» **Task brief**
Lines to restate from the data below: from the one containing "- [Digital Public Good Alliance](https://digitalpublicgoods.net)" to the one containing "- [Data Powered", both included. Give them again exactly, and only them.
--- Records for processing Enclosed Below ---
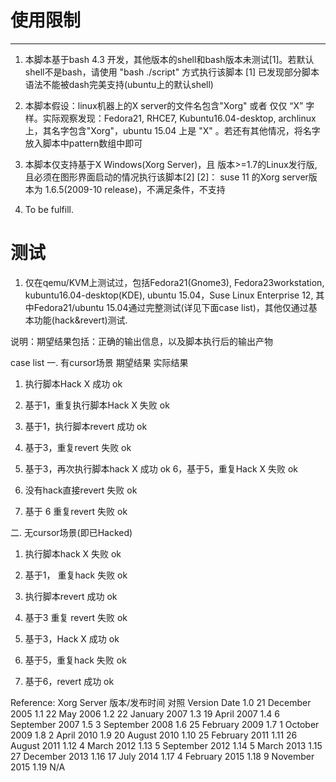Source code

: # 使用限制
---
1. 本脚本基于bash 4.3 开发，其他版本的shell和bash版本未测试[1]。若默认shell不是bash，请使用 "bash ./script" 方式执行该脚本
   [1] 已发现部分脚本语法不能被dash完美支持(ubuntu上的默认shell)

2. 本脚本假设：linux机器上的X server的文件名包含"Xorg" 或者 仅仅 “X” 字样。实际观察发现：Fedora21, RHCE7, Kubuntu16.04-desktop, archlinux
   上，其名字包含"Xorg"，ubuntu 15.04 上是 "X" 。若还有其他情况，将名字放入脚本中pattern数组中即可

3. 本脚本仅支持基于X Windows(Xorg Server)，且 版本>=1.7的Linux发行版, 且必须在图形界面启动的情况执行该脚本[2]
   [2]： suse 11 的Xorg server版本为 1.6.5(2009-10 release)，不满足条件，不支持

4. To be fulfill.

# 测试
1. 仅在qemu/KVM上测试过，包括Fedora21(Gnome3), Fedora23workstation, kubuntu16.04-desktop(KDE), ubuntu 15.04，Suse Linux Enterprise 12,
   其中Fedora21/ubuntu 15.04通过完整测试(详见下面case list)，其他仅通过基本功能(hack&revert)测试.

说明：期望结果包括：正确的输出信息，以及脚本执行后的输出产物

case list
一. 有cursor场景                    期望结果      实际结果

1. 执行脚本Hack X                     成功            ok
2. 基于1，重复执行脚本Hack X          失败            ok
3. 基于1，执行脚本revert              成功            ok
4. 基于3，重复revert                  失败            ok
5. 基于3，再次执行脚本hack X          成功            ok
6，基于5，重复Hack X                  失败            ok

7. 没有hack直接revert                 失败            ok
8. 基于 6 重复revert                  失败            ok

二. 无cursor场景(即已Hacked)
1. 执行脚本hack X                     失败            ok
2. 基于1， 重复hack                   失败            ok

3. 执行脚本revert                     成功            ok
4. 基于3 重复 revert                  失败            ok
5. 基于3，Hack X                      成功            ok
6. 基于5，重复hack                    失败            ok
7. 基于6，revert                      成功            ok

Reference: Xorg Server 版本/发布时间 对照
Version 	Date
1.0 	    21 December 2005
1.1 	    22 May 2006
1.2 	    22 January 2007
1.3 	    19 April 2007
1.4 	    6 September 2007
1.5 	    3 September 2008
1.6 	    25 February 2009
1.7 	    1 October 2009
1.8 	    2 April 2010
1.9 	    20 August 2010
1.10 	    25 February 2011
1.11 	    26 August 2011
1.12 	    4 March 2012
1.13 	    5 September 2012
1.14 	    5 March 2013
1.15 	    27 December 2013
1.16 	    17 July 2014
1.17 	    4 February 2015
1.18 	    9 November 2015
1.19 	    N/A
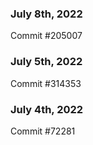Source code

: ### July 8th, 2022

Commit #205007

### July 5th, 2022

Commit #314353


### July 4th, 2022

Commit #72281
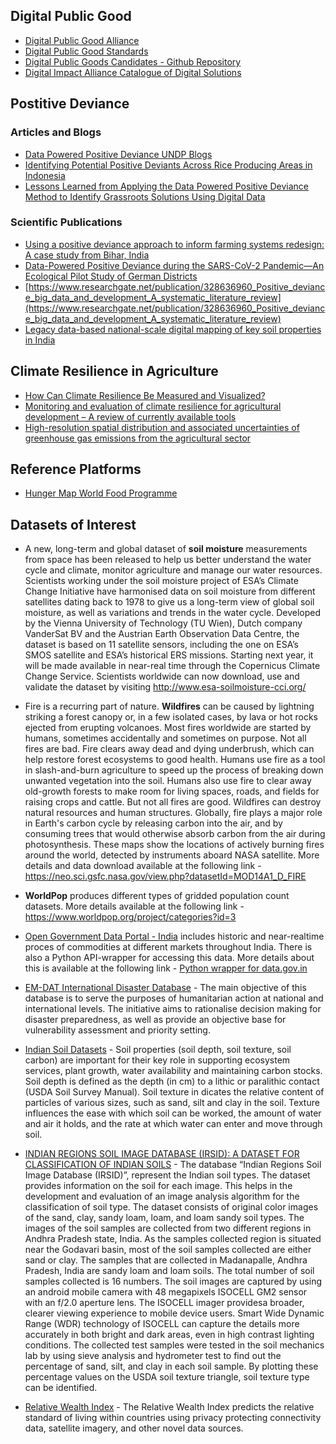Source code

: ## Digital Public Good

- [Digital Public Good Alliance](https://digitalpublicgoods.net)
- [Digital Public Good Standards](https://digitalpublicgoods.net/standard/)
- [Digital Public Goods Candidates - Github Repository](https://github.com/unicef/publicgoods-candidates)
- [Digital Impact Alliance Catalogue of Digital Solutions](https://solutions.dial.community/products)

## Postitive Deviance

### Articles and Blogs

- [Data Powered Positive Deviance UNDP Blogs](https://dppd.medium.com)
- [Identifying Potential Positive Deviants Across Rice Producing Areas in Indonesia](https://www.unglobalpulse.org/document/identifying-potential-positive-deviants-pds-across-rice-producing-areas-in-indonesia-an-application-of-big-data-analytics-and-approaches/)
- [Lessons Learned from Applying the Data Powered Positive Deviance Method to Identify Grassroots Solutions Using Digital Data](https://acceleratorlabs.undp.org/content/acceleratorlabs/en/home/library/positive-deviance-undp-data-innovation-dataforgood-research-grassroots-solutions-digital-learning-network-GizDataLab-University-of-Manchester-Ecuador-Somalia-Mexico-Niger.html)

### Scientific Publications

- [Using a positive deviance approach to inform farming systems redesign: A case study from Bihar, India](https://edepot.wur.nl/531854)
- [Data-Powered Positive Deviance during the SARS-CoV-2 Pandemic—An Ecological Pilot Study of German Districts](https://www.mdpi.com/1660-4601/18/18/9765)
- [https://www.researchgate.net/publication/328636960_Positive_deviance_big_data_and_development_A_systematic_literature_review](https://www.researchgate.net/publication/328636960_Positive_deviance_big_data_and_development_A_systematic_literature_review)
- [Legacy data-based national-scale digital mapping of key soil properties in India](https://www.sciencedirect.com/science/article/abs/pii/S0016706120309861)

## Climate Resilience in Agriculture

- [How Can Climate Resilience Be Measured and Visualized?](https://www.google.com/url?sa=t&rct=j&q=&esrc=s&source=web&cd=&cad=rja&uact=8&ved=2ahUKEwi84pXJ_dnzAhWTq6QKHfUhD5oQFnoECAQQAQ&url=https%3A%2F%2Fwww.mdpi.com%2F2071-1050%2F12%2F2%2F635%2Fpdf&usg=AOvVaw0iQ3w9lKDK_f7isG_qUPZC)
- [Monitoring and evaluation of climate resilience for agricultural development – A review of currently available tools](https://www.sciencedirect.com/science/article/pii/S2452292917300176)
- [High-resolution spatial distribution and associated uncertainties of greenhouse gas emissions from the agricultural sector](https://link.springer.com/article/10.1007/s11027-017-9779-3)

## Reference Platforms

- [Hunger Map World Food Programme](https://hungermap.wfp.org)

## Datasets of Interest

- A new, long-term and global dataset of **soil moisture** measurements from space has been released to help us better understand the water cycle and climate, monitor agriculture and manage our water resources. Scientists working under the soil moisture project of ESA’s Climate Change Initiative have harmonised data on soil moisture from different satellites dating back to 1978 to give us a long-term view of global soil moisture, as well as variations and trends in the water cycle. Developed by the Vienna University of Technology (TU Wien), Dutch company VanderSat BV and the Austrian Earth Observation Data Centre, the dataset  is based on 11 satellite sensors, including the one on ESA’s SMOS satellite and ESA’s historical ERS missions. Starting next year, it will be made available in near-real time through the Copernicus Climate Change Service. Scientists worldwide can now download, use and validate the dataset by visiting http://www.esa-soilmoisture-cci.org/

- Fire is a recurring part of nature. **Wildfires** can be caused by lightning striking a forest canopy or, in a few isolated cases, by lava or hot rocks ejected from erupting volcanoes. Most fires worldwide are started by humans, sometimes accidentally and sometimes on purpose. Not all fires are bad. Fire clears away dead and dying underbrush, which can help restore forest ecosystems to good health. Humans use fire as a tool in slash-and-burn agriculture to speed up the process of breaking down unwanted vegetation into the soil. Humans also use fire to clear away old-growth forests to make room for living spaces, roads, and fields for raising crops and cattle. But not all fires are good. Wildfires can destroy natural resources and human structures. Globally, fire plays a major role in Earth's carbon cycle by releasing carbon into the air, and by consuming trees that would otherwise absorb carbon from the air during photosynthesis. These maps show the locations of actively burning fires around the world, detected by instruments aboard NASA satellite. More details and data download available at the following link - https://neo.sci.gsfc.nasa.gov/view.php?datasetId=MOD14A1_D_FIRE

- **WorldPop** produces different types of gridded population count datasets. More details available at the following link - https://www.worldpop.org/project/categories?id=3

- [Open Government Data Portal - India](https://data.gov.in) includes historic and near-realtime proces of commodities at different markets throughout India. There is also a Python API-wrapper for accessing this data. More details about this is available at the following link - [Python wrapper for data.gov.in](https://pypi.org/project/datagovindia/)

- [EM-DAT International Disaster Database](https://public.emdat.be/about) - The main objective of this database is to serve the purposes of humanitarian action at national and international levels. The initiative aims to rationalise decision making for disaster preparedness, as well as provide an objective base for vulnerability assessment and priority setting.

- [Indian Soil Datasets](https://www.nrsc.gov.in/readmore_terrestrial_soil?language_content_entity=en) - Soil properties (soil depth, soil texture, soil carbon) are important for their key role in supporting ecosystem services, plant growth, water availability and maintaining carbon stocks. Soil depth is defined as the depth (in cm) to a lithic or paralithic contact (USDA Soil Survey Manual). Soil texture in dicates the relative content of particles of various sizes, such as sand, silt and clay in the soil. Texture influences the ease with which soil can be worked, the amount of water and air it holds, and the rate at which water can enter and move through soil.

- [INDIAN REGIONS SOIL IMAGE DATABASE (IRSID): A DATASET FOR CLASSIFICATION OF INDIAN SOILS](https://ieee-dataport.org/documents/indian-regions-soil-image-database-irsid-dataset-classification-indian-soils) - The database “Indian Regions Soil Image Database (IRSID)”, represent the Indian soil types. The dataset provides information on the soil for each image. This helps in the development and evaluation of an image analysis algorithm for the classification of soil type. The dataset consists of original color images of the sand, clay, sandy loam, loam, and loam sandy soil types. The images of the soil samples are collected from two different regions in Andhra Pradesh state, India. As the samples collected region is situated near the Godavari basin, most of the soil samples collected are either sand or clay. The samples that are collected in Madanapalle, Andhra Pradesh, India are sandy loam and loam soils. The total number of soil samples collected is 16 numbers. The soil images are captured by using an android mobile camera with 48 megapixels ISOCELL GM2 sensor with an f/2.0 aperture lens. The ISOCELL imager providesa broader, clearer viewing experience to mobile device users. Smart Wide Dynamic Range (WDR) technology of ISOCELL can capture the details more accurately in both bright and dark areas, even in high contrast lighting conditions. The collected test samples were tested in the soil mechanics lab by using sieve analysis and hydrometer test to find out the percentage of sand, silt, and clay in each soil sample. By plotting these percentage values on the USDA soil texture triangle, soil texture type can be identified. 

- [Relative Wealth Index](https://dataforgood.facebook.com/dfg/tools/relative-wealth-index) - The Relative Wealth Index predicts the relative standard of living within countries using privacy protecting connectivity data, satellite imagery, and other novel data sources.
--- End of Enclosed Records for processing ---
» **Output**
- [Digital Public Good Alliance](https://digitalpublicgoods.net)
- [Digital Public Good Standards](https://digitalpublicgoods.net/standard/)
- [Digital Public Goods Candidates - Github Repository](https://github.com/unicef/publicgoods-candidates)
- [Digital Impact Alliance Catalogue of Digital Solutions](https://solutions.dial.community/products)

## Postitive Deviance

### Articles and Blogs

- [Data Powered Positive Deviance UNDP Blogs](https://dppd.medium.com)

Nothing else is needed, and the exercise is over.